In contrast, the time spent in the solution of the linear system $A^{(h)}\boldsymbol{u}^{(h)}=\boldsymbol{b}^{(h)}$ grows much more rapidly with $\propto n_{\text{dof}}^3$: solving a problem with $16641$ unknowns takes around $48$ seconds. If we want to reduce the $L_2$ error to $10^{-5}$ we would need to solve a problem with $1.3\cdot 10^6$ (=1.3 million) unknowns. Extrapolating the measured time, solving a problem of this size would take $264$ days!

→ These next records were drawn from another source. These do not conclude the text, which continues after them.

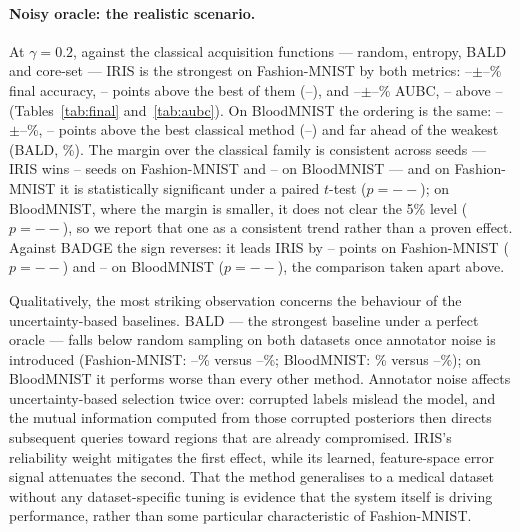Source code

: \documentclass[a4paper,fleqn,longmktitle]{cas-sc}
\newcommand{\method}{IRIS}
\providecommand{\FmnistNoisyIrisAubc}{--}\providecommand{\FmnistNoisyIrisAubcStd}{--}
\providecommand{\FmnistNoisyIrisFinal}{--}\providecommand{\FmnistNoisyIrisFinalStd}{--}
\providecommand{\FmnistNoisyBaldFinal}{--}\providecommand{\FmnistNoisyBaldAubc}{--}
\providecommand{\FmnistNoisyRandomFinal}{--}\providecommand{\FmnistNoisyRandomAubc}{--}
\providecommand{\BloodNoisyIrisFinal}{--}\providecommand{\BloodNoisyIrisFinalStd}{--}
\providecommand{\BloodNoisyRandomFinal}{--}\providecommand{\BloodNoisyRandomAubc}{--}
\providecommand{\FmnistNoisyBestClassicFinalName}{--}\providecommand{\FmnistNoisyBestClassicName}{--}\providecommand{\FmnistNoisyIrisClassicFinalGain}{--}\providecommand{\FmnistNoisyIrisClassicAubcGain}{--}\providecommand{\FmnistNoisyIrisClassicPairedP}{--}\providecommand{\FmnistNoisyIrisClassicSeedsWon}{--}\providecommand{\FmnistNoisyBadgeOverIrisFinal}{--}\providecommand{\FmnistNoisyBadgeOverIrisAubc}{--}\providecommand{\FmnistNoisyIrisBadgePairedP}{--}\providecommand{\FmnistNoisyIrisBadgeSeedsWon}{--}\providecommand{\FmnistCleanBestClassicFinalName}{--}\providecommand{\FmnistCleanBestClassicName}{--}\providecommand{\FmnistCleanIrisClassicFinalGain}{--}\providecommand{\FmnistCleanIrisClassicAubcGain}{--}\providecommand{\FmnistCleanIrisClassicPairedP}{--}\providecommand{\FmnistCleanIrisClassicSeedsWon}{--}\providecommand{\FmnistCleanBadgeOverIrisFinal}{--}\providecommand{\FmnistCleanBadgeOverIrisAubc}{--}\providecommand{\FmnistCleanIrisBadgePairedP}{--}\providecommand{\FmnistCleanIrisBadgeSeedsWon}{--}\providecommand{\BloodNoisyBestClassicFinalName}{--}\providecommand{\BloodNoisyBestClassicName}{--}\providecommand{\BloodNoisyIrisClassicFinalGain}{--}\providecommand{\BloodNoisyIrisClassicAubcGain}{--}\providecommand{\BloodNoisyIrisClassicPairedP}{--}\providecommand{\BloodNoisyIrisClassicSeedsWon}{--}\providecommand{\BloodNoisyBadgeOverIrisFinal}{--}\providecommand{\BloodNoisyBadgeOverIrisAubc}{--}\providecommand{\BloodNoisyIrisBadgePairedP}{--}\providecommand{\BloodNoisyIrisBadgeSeedsWon}{--}\providecommand{\BloodCleanBestClassicFinalName}{--}\providecommand{\BloodCleanBestClassicName}{--}\providecommand{\BloodCleanIrisClassicFinalGain}{--}\providecommand{\BloodCleanIrisClassicAubcGain}{--}\providecommand{\BloodCleanIrisClassicPairedP}{--}\providecommand{\BloodCleanIrisClassicSeedsWon}{--}\providecommand{\BloodCleanBadgeOverIrisFinal}{--}\providecommand{\BloodCleanBadgeOverIrisAubc}{--}\providecommand{\BloodCleanIrisBadgePairedP}{--}\providecommand{\BloodCleanIrisBadgeSeedsWon}{--}\providecommand{\CifarNoisyBestClassicFinalName}{--}\providecommand{\CifarNoisyBestClassicName}{--}\providecommand{\CifarNoisyIrisClassicFinalGain}{--}\providecommand{\CifarNoisyIrisClassicAubcGain}{--}\providecommand{\CifarNoisyIrisClassicPairedP}{--}\providecommand{\CifarNoisyIrisClassicSeedsWon}{--}\providecommand{\CifarNoisyBadgeOverIrisFinal}{--}\providecommand{\CifarNoisyBadgeOverIrisAubc}{--}\providecommand{\CifarNoisyIrisBadgePairedP}{--}\providecommand{\CifarNoisyIrisBadgeSeedsWon}{--}\providecommand{\CifarCleanBestClassicFinalName}{--}\providecommand{\CifarCleanBestClassicName}{--}\providecommand{\CifarCleanIrisClassicFinalGain}{--}\providecommand{\CifarCleanIrisClassicAubcGain}{--}\providecommand{\CifarCleanIrisClassicPairedP}{--}\providecommand{\CifarCleanIrisClassicSeedsWon}{--}\providecommand{\CifarCleanBadgeOverIrisFinal}{--}\providecommand{\CifarCleanBadgeOverIrisAubc}{--}\providecommand{\CifarCleanIrisBadgePairedP}{--}\providecommand{\CifarCleanIrisBadgeSeedsWon}{--}
\begin{document}
\paragraph{Noisy oracle: the realistic scenario.} At $\gamma=0.2$,
against the classical acquisition functions --- random, entropy, BALD
and core-set --- \method{} is the strongest on Fashion-MNIST by both
metrics: \FmnistNoisyIrisFinal$\pm$\FmnistNoisyIrisFinalStd\% final
accuracy, \FmnistNoisyIrisClassicFinalGain{} points above the best of
them (\FmnistNoisyBestClassicFinalName), and
\FmnistNoisyIrisAubc$\pm$\FmnistNoisyIrisAubcStd\% AUBC,
\FmnistNoisyIrisClassicAubcGain{} above \FmnistNoisyBestClassicName{}
(Tables~\ref{tab:final} and~\ref{tab:aubc}). On BloodMNIST the
ordering is the same: \BloodNoisyIrisFinal$\pm$\BloodNoisyIrisFinalStd\%,
\BloodNoisyIrisClassicFinalGain{} points above the best classical
method (\BloodNoisyBestClassicFinalName) and far ahead of the weakest
(BALD, \BloodNoisyBaldFinal\%). The margin over the classical family is
consistent across seeds --- \method{} wins
\FmnistNoisyIrisClassicSeedsWon{} seeds on Fashion-MNIST and
\BloodNoisyIrisClassicSeedsWon{} on BloodMNIST --- and on Fashion-MNIST
it is statistically significant under a paired $t$-test
($p=\FmnistNoisyIrisClassicPairedP$); on BloodMNIST, where the margin is
smaller, it does not clear the 5\% level
($p=\BloodNoisyIrisClassicPairedP$), so we report that one as a
consistent trend rather than a proven effect. Against BADGE the sign
reverses: it leads \method{} by \FmnistNoisyBadgeOverIrisFinal{} points
on Fashion-MNIST ($p=\FmnistNoisyIrisBadgePairedP$) and
\BloodNoisyBadgeOverIrisFinal{} on BloodMNIST
($p=\BloodNoisyIrisBadgePairedP$), the comparison taken apart above.

Qualitatively, the most striking observation concerns the behaviour of
the uncertainty-based baselines. BALD --- the strongest baseline under
a perfect oracle --- falls below random sampling on both datasets once
annotator noise is introduced (Fashion-MNIST: \FmnistNoisyBaldFinal\%
versus \FmnistNoisyRandomFinal\%; BloodMNIST: \BloodNoisyBaldFinal\%
versus \BloodNoisyRandomFinal\%); on BloodMNIST it performs worse than
every other method. Annotator noise affects uncertainty-based selection
twice over: corrupted labels mislead the model, and the mutual
information computed from those corrupted posteriors then directs
subsequent queries toward regions that are already compromised.
\method{}'s reliability weight mitigates the first effect, while its
learned, feature-space error signal attenuates the second. That the
method generalises to a medical dataset without any dataset-specific
tuning is evidence that the system itself is driving performance,
rather than some particular characteristic of Fashion-MNIST.
\end{document}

In the next section we will discuss methods for overcoming this difficulty. For this, we will need to go back to the sparse matrix storage format in PETSc. But before doing this, let us try to understand why the solve time increases with the third power of the problem size.

Complexity analysis

Let us assume that we want to solve a linear system $A\boldsymbol{u}=\boldsymbol{b}$ where $\boldsymbol{u}, \boldsymbol{b}\in\mathbb{R}^n$ and $A$ is a $n\times n$ matrix. The numpy.linalg.solve() method uses Gaussian elimination for this (in fact, it uses a slightly different method called $LU$ factorisation, but the central idea is the same). To illustrate this method, consider the following $5\times 5$ system (the rationale behind the colouring will become evident below):

\[ \underbrace{ \begin{pmatrix} \textcolor{red}{1.096} & \textcolor{black}{0.3391} & \textcolor{black}{0.0632} & \textcolor{black}{0.0555} & \textcolor{black}{0.2176}\\ \textcolor{green}{0.3687} & \textcolor{blue}{1.311} & \textcolor{blue}{0.0862} & \textcolor{blue}{0.3232} & \textcolor{blue}{0.0849}\\ \textcolor{green}{0.2743} & \textcolor{blue}{0.2277} & \textcolor{blue}{1.15} & \textcolor{blue}{0.0511} & \textcolor{blue}{0.2343}\\ \textcolor{green}{0.1019} & \textcolor{blue}{0.0976} & \textcolor{blue}{0.0082} & \textcolor{blue}{1.285} & \textcolor{blue}{0.3212}\\ \textcolor{green}{0.3629} & \textcolor{blue}{0.2885} & \textcolor{blue}{0.012} & \textcolor{blue}{0.1747} & \textcolor{blue}{1.145} \end{pmatrix}}_{=A} \underbrace{\begin{pmatrix} u_0 \\ u_1 \\ u_2 \\ u_3 \\ u_4 \end{pmatrix}}_{=\boldsymbol{u}} = \underbrace{ \begin{pmatrix} \textcolor{black}{0.23}\\ \textcolor{blue}{0.51}\\ \textcolor{blue}{0.29}\\ \textcolor{blue}{0.82}\\ \textcolor{blue}{0.98} \end{pmatrix}}_{=\boldsymbol{b}} \]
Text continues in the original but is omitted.